Required work
Please filter the data down to the lines that include the word "Attention" and copy them.

Data
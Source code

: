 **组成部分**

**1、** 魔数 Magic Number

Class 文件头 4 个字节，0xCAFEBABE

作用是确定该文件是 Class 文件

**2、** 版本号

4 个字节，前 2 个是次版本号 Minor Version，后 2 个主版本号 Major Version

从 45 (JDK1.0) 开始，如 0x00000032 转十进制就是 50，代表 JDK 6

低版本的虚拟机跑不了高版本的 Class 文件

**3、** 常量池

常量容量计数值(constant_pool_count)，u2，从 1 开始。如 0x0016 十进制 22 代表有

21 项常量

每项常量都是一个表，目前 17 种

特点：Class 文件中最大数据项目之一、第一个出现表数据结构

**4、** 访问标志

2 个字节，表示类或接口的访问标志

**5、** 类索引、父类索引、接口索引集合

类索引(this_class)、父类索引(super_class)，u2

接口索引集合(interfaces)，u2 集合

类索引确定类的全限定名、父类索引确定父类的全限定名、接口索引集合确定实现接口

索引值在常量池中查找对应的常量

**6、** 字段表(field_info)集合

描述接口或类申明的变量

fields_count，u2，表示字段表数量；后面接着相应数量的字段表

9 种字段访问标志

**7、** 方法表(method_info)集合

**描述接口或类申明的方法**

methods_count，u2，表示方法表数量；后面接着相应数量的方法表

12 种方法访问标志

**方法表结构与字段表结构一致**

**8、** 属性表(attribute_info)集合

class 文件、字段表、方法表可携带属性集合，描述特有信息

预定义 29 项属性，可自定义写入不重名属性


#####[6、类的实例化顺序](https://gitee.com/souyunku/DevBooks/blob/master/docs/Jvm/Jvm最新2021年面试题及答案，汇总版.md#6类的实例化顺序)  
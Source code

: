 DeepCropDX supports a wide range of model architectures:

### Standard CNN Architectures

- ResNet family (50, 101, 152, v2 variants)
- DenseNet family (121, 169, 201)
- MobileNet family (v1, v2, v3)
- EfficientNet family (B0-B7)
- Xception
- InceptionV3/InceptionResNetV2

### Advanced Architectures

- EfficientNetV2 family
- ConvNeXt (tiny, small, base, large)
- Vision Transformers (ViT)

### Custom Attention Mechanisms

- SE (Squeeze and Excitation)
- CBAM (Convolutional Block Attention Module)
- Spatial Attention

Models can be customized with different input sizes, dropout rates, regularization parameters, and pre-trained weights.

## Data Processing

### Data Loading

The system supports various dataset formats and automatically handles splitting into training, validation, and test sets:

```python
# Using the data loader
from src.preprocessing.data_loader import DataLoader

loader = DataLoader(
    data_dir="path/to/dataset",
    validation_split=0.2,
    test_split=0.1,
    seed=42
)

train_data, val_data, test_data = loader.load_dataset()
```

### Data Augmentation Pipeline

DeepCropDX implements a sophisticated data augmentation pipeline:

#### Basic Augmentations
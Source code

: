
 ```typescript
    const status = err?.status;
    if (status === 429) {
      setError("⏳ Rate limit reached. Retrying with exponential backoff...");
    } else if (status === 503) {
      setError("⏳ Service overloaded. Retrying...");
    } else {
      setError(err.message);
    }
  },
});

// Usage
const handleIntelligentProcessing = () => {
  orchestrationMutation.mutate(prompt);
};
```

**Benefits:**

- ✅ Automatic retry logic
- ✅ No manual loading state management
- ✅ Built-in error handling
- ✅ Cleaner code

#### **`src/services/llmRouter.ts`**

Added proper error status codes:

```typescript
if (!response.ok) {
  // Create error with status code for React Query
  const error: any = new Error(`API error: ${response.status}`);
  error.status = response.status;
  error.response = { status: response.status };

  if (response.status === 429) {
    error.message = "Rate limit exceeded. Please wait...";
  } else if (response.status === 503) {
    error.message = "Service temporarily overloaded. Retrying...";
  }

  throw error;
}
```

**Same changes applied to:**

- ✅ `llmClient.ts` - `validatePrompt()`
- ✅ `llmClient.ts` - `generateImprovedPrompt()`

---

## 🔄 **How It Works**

Solution below
### Custom Attention Mechanisms
- CBAM (Convolutional Block Attention Module)
- Spatial Attention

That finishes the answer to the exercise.